1/9 - Trapani to Marsala - 19.80 miles

What do you do when you have walked 116 days out of the last six months, and you have nowhere else to go? How do you sort out the emotions that come the day after, a flash-flood of uncertainty that drowns any attempt at recovering control? Where do you go to get back on track? For me, it was clear that morning what I would do: take a walk, to Marsala.

Yes, it was escaping reality, yes, it is anti-climactic, and yes, it makes for a messy finish, but I needed one day to let the end sink in, and this was better than walking aimlessly about town. Furthermore, my friend Carlo had innocuously but insidiously informed me that Marsala, not Trapani, was the far west tip of Sicily, and there was absolutely no way in Hell that I was going to let it go at "wow, you were so close." So, having made a promise to myself to go no further, to stop the madness after Marsala, I set off.

Mission accomplished. Besides sorting through my various emotions, I saw the famous salt pools between Trapani and Marsala, spotted wild flamingos, bought two bottles of the famous Marsala wine as gifts for friends, and most importantly, touched the furthest west tip of the furthest west rock on the furthest west beach in the furthest west city of Sicily (which is, funny enough, not the furthest west region. That distinction belongs to Sardegna, which I did not visit or cross on foot. Don't even think about it...)

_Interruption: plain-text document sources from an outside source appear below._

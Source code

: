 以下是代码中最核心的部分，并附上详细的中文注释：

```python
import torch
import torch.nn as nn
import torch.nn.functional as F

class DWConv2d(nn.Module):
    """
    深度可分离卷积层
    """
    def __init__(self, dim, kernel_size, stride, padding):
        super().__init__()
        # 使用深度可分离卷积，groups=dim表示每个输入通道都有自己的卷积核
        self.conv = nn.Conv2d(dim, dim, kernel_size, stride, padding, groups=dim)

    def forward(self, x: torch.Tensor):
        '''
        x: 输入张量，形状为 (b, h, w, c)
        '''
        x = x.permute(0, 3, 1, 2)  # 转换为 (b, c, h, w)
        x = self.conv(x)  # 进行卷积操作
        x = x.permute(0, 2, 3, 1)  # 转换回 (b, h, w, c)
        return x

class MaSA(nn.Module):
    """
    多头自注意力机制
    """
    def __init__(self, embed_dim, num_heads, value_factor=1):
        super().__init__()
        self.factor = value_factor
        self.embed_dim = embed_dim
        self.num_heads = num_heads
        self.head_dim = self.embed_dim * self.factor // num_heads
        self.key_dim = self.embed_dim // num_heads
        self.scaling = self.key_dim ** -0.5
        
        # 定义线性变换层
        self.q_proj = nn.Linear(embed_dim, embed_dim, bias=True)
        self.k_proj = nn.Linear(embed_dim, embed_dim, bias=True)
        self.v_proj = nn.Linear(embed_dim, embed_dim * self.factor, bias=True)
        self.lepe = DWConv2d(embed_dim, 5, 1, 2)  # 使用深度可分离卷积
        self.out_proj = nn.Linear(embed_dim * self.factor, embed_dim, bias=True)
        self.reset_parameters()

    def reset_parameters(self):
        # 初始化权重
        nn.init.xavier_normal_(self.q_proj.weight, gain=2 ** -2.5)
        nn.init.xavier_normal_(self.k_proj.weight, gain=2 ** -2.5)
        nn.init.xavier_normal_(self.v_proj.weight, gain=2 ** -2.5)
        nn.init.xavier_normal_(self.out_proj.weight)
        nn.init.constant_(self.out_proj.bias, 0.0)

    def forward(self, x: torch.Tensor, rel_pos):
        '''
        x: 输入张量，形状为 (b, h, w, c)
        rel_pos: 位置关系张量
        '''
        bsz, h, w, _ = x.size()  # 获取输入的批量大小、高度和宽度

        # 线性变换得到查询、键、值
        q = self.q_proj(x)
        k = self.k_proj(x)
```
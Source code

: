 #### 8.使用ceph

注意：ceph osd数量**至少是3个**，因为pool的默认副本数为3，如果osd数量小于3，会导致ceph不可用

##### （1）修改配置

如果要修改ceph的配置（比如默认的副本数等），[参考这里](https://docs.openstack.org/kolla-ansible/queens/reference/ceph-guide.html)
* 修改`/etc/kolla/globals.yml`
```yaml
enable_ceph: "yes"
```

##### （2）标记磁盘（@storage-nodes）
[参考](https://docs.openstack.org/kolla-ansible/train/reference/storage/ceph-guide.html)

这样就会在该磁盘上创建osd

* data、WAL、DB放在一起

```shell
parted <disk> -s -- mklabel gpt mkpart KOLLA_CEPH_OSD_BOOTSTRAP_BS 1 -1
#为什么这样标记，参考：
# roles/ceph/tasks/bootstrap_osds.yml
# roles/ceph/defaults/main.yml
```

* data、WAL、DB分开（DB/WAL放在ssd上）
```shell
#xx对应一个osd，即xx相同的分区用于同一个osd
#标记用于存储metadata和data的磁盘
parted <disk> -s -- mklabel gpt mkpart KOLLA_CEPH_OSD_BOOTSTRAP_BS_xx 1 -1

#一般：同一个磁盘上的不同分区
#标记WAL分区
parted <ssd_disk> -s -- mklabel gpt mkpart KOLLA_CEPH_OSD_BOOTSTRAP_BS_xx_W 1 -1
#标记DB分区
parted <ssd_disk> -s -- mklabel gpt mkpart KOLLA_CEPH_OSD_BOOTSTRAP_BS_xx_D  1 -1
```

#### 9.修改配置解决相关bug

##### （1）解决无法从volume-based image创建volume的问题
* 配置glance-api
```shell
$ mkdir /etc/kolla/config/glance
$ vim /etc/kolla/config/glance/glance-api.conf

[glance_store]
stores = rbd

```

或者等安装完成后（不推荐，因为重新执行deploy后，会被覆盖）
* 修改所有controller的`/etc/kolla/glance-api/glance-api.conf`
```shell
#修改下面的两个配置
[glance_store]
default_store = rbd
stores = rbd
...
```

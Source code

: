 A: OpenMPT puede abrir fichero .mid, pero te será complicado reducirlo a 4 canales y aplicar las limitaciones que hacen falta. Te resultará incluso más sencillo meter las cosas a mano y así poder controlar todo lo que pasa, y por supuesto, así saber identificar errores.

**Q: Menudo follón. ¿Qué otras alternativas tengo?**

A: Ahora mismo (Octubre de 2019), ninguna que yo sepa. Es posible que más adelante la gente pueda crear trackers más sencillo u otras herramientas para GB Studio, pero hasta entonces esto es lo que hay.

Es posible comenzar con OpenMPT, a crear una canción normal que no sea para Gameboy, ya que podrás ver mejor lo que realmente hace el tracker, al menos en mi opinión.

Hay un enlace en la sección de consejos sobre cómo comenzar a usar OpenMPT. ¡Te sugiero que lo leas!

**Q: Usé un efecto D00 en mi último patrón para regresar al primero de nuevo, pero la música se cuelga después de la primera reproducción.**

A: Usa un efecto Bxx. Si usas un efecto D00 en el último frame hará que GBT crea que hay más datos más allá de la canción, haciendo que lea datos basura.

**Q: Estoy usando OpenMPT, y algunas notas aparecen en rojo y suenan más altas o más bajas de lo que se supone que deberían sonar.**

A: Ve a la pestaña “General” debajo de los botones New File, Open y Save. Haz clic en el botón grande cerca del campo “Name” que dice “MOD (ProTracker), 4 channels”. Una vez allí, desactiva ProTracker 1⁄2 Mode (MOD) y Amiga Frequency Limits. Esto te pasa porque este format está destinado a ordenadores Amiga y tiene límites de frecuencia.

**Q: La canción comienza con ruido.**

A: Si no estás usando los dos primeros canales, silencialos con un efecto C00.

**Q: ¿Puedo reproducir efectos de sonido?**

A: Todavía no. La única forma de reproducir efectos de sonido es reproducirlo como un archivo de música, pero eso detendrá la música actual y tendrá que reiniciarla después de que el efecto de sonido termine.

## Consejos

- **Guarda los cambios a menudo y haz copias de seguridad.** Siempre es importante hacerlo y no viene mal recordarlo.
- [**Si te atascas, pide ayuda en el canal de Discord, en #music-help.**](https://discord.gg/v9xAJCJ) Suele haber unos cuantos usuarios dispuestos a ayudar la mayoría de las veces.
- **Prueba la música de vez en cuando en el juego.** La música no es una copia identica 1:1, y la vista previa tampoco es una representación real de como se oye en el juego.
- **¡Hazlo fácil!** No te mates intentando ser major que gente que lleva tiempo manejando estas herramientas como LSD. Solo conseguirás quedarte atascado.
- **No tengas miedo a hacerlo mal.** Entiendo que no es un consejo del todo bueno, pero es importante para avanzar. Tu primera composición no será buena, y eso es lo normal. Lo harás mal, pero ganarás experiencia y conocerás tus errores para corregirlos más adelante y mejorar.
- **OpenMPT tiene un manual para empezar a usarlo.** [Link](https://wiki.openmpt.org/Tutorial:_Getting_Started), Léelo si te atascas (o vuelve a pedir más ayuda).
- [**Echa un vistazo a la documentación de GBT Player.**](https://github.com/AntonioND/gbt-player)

No time to contemplate. No exaggeration here: literally the moment I touched that rock, my mother picked up the phone, dialled the numbers she knew so well, and called her son, precariously balanced on top of an algae-covered rock, staring at the sunset over the Mediterranean. "Are you done yet?" "Yes, Mom, I'm done."


1 comment:

Unknown said...

I suspect you will never be truly 'done'. I suspect from your blog comments, you have encountered more of living life that most of us.